Dopo tante polemiche giunte in Italia per, si dice, il poco supporto dato dal nostro Paese alla cura Zamboni contro la sclerosi multipla, la regione Toscana ha deciso di aprire il primo studio sperimentale per la diagnosi e la terapia dell’insufficienza venosa cronica cerebro-spinale (Ccsvi) in pazienti affetti da sclerosi. La sperimentazione verrà avviata a Pisa da giorno 16 agosto.

È una vittoria questa per quei numerosi pazienti che supportano il metodo ideato dal professor Paolo Zamboni, che ipotizza una correlazione tra Ccsvi e sclerosi multipla, ritenendo che l’eliminazione della prima possa essere fondamentale per il miglioramento delle condizioni di {#salute} dei malati. Si tratta di una cura sperimentale che dovrà essere accertata, ma in Italia fino a oggi non è stato dato a tale ricerca lo spazio che sembra meritare, contrariamente a quanto sta avvenendo all’estero dove alcuni centri stanno verificando se il trattamento di angioplastica percutanea possa davvero essere di aiuto.

Altri progetti analoghi sono in fase di attuazione ma la sperimentazione di Pisa sembra suscitare particolare interesse in queste ore dall’annuncio. Sessanta è il numero totale dei pazienti affetti da sclerosi che entreranno a far parte dello studio pisano; per prenotare la visita che precede l’arruolamento nello studio bisogna chiamare il numero di telefono – anche fax – dal lunedì al sabato, dalle ore 9 alle 13, 050/995479 oppure 050/996767 dal prossimo 16 agosto, secondo quanto viene comunicato.
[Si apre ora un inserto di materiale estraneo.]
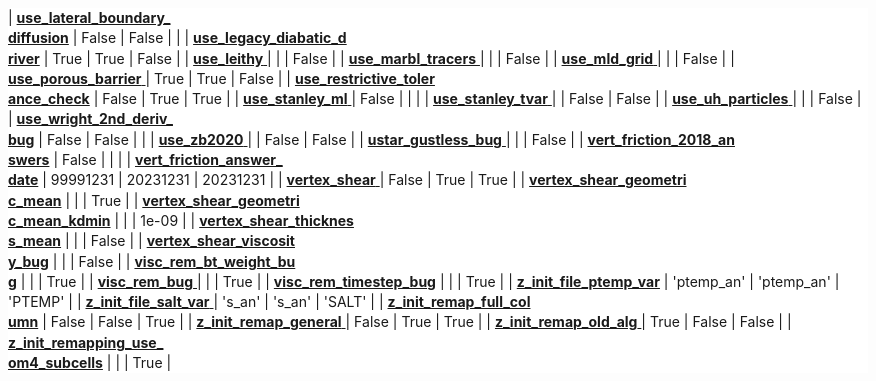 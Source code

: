 | [**use_lateral_boundary_<br>diffusion**](https://github.com/mom-ocean/MOM6/search?q=use_lateral_boundary_diffusion) | False |        False |                 |
| [**use_legacy_diabatic_d<br>river**](https://github.com/mom-ocean/MOM6/search?q=use_legacy_diabatic_driver) |   True |            True |           False |
| [**use_leithy**           ](https://github.com/mom-ocean/MOM6/search?q=use_leithy) |                 |                 |           False |
| [**use_marbl_tracers**    ](https://github.com/mom-ocean/MOM6/search?q=use_marbl_tracers) |                 |                 |           False |
| [**use_mld_grid**         ](https://github.com/mom-ocean/MOM6/search?q=use_mld_grid) |                 |                 |           False |
| [**use_porous_barrier**   ](https://github.com/mom-ocean/MOM6/search?q=use_porous_barrier) |            True |            True |           False |
| [**use_restrictive_toler<br>ance_check**](https://github.com/mom-ocean/MOM6/search?q=use_restrictive_tolerance_check) | False |        True |            True |
| [**use_stanley_ml**       ](https://github.com/mom-ocean/MOM6/search?q=use_stanley_ml) |           False |                 |                 |
| [**use_stanley_tvar**     ](https://github.com/mom-ocean/MOM6/search?q=use_stanley_tvar) |                 |           False |           False |
| [**use_uh_particles**     ](https://github.com/mom-ocean/MOM6/search?q=use_uh_particles) |                 |                 |           False |
| [**use_wright_2nd_deriv_<br>bug**](https://github.com/mom-ocean/MOM6/search?q=use_wright_2nd_deriv_bug) |    False |           False |                 |
| [**use_zb2020**           ](https://github.com/mom-ocean/MOM6/search?q=use_zb2020) |                 |           False |           False |
| [**ustar_gustless_bug**   ](https://github.com/mom-ocean/MOM6/search?q=ustar_gustless_bug) |                 |                 |           False |
| [**vert_friction_2018_an<br>swers**](https://github.com/mom-ocean/MOM6/search?q=vert_friction_2018_answers) |  False |                 |                 |
| [**vert_friction_answer_<br>date**](https://github.com/mom-ocean/MOM6/search?q=vert_friction_answer_date) | 99991231 |       20231231 |        20231231 |
| [**vertex_shear**         ](https://github.com/mom-ocean/MOM6/search?q=vertex_shear) |           False |            True |            True |
| [**vertex_shear_geometri<br>c_mean**](https://github.com/mom-ocean/MOM6/search?q=vertex_shear_geometric_mean) |       |                 |            True |
| [**vertex_shear_geometri<br>c_mean_kdmin**](https://github.com/mom-ocean/MOM6/search?q=vertex_shear_geometric_mean_kdmin) |  |                |           1e-09 |
| [**vertex_shear_thicknes<br>s_mean**](https://github.com/mom-ocean/MOM6/search?q=vertex_shear_thickness_mean) |       |                 |           False |
| [**vertex_shear_viscosit<br>y_bug**](https://github.com/mom-ocean/MOM6/search?q=vertex_shear_viscosity_bug) |        |                 |           False |
| [**visc_rem_bt_weight_bu<br>g**](https://github.com/mom-ocean/MOM6/search?q=visc_rem_bt_weight_bug) |            |                 |            True |
| [**visc_rem_bug**         ](https://github.com/mom-ocean/MOM6/search?q=visc_rem_bug) |                 |                 |            True |
| [**visc_rem_timestep_bug**](https://github.com/mom-ocean/MOM6/search?q=visc_rem_timestep_bug) |                 |                 |            True |
| [**z_init_file_ptemp_var**](https://github.com/mom-ocean/MOM6/search?q=z_init_file_ptemp_var) |      'ptemp_an' |      'ptemp_an' |         'PTEMP' |
| [**z_init_file_salt_var** ](https://github.com/mom-ocean/MOM6/search?q=z_init_file_salt_var) |          's_an' |          's_an' |          'SALT' |
| [**z_init_remap_full_col<br>umn**](https://github.com/mom-ocean/MOM6/search?q=z_init_remap_full_column) |    False |           False |            True |
| [**z_init_remap_general** ](https://github.com/mom-ocean/MOM6/search?q=z_init_remap_general) |           False |            True |            True |
| [**z_init_remap_old_alg** ](https://github.com/mom-ocean/MOM6/search?q=z_init_remap_old_alg) |            True |           False |           False |
| [**z_init_remapping_use_<br>om4_subcells**](https://github.com/mom-ocean/MOM6/search?q=z_init_remapping_use_om4_subcells) |  |                |            True |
Lo scopo della sperimentazione sarà quello di dare una risposta adeguata alle pressanti richieste dei pazienti e valutare se il metodo proposto da Zamboni sia davvero valido e sicuro. In Italia si è acceso un dibattito tra sostenitori e detrattori della teoria sulla correlazione tra Ccsvi e sclerosi multipla, voi cosa ne pensate?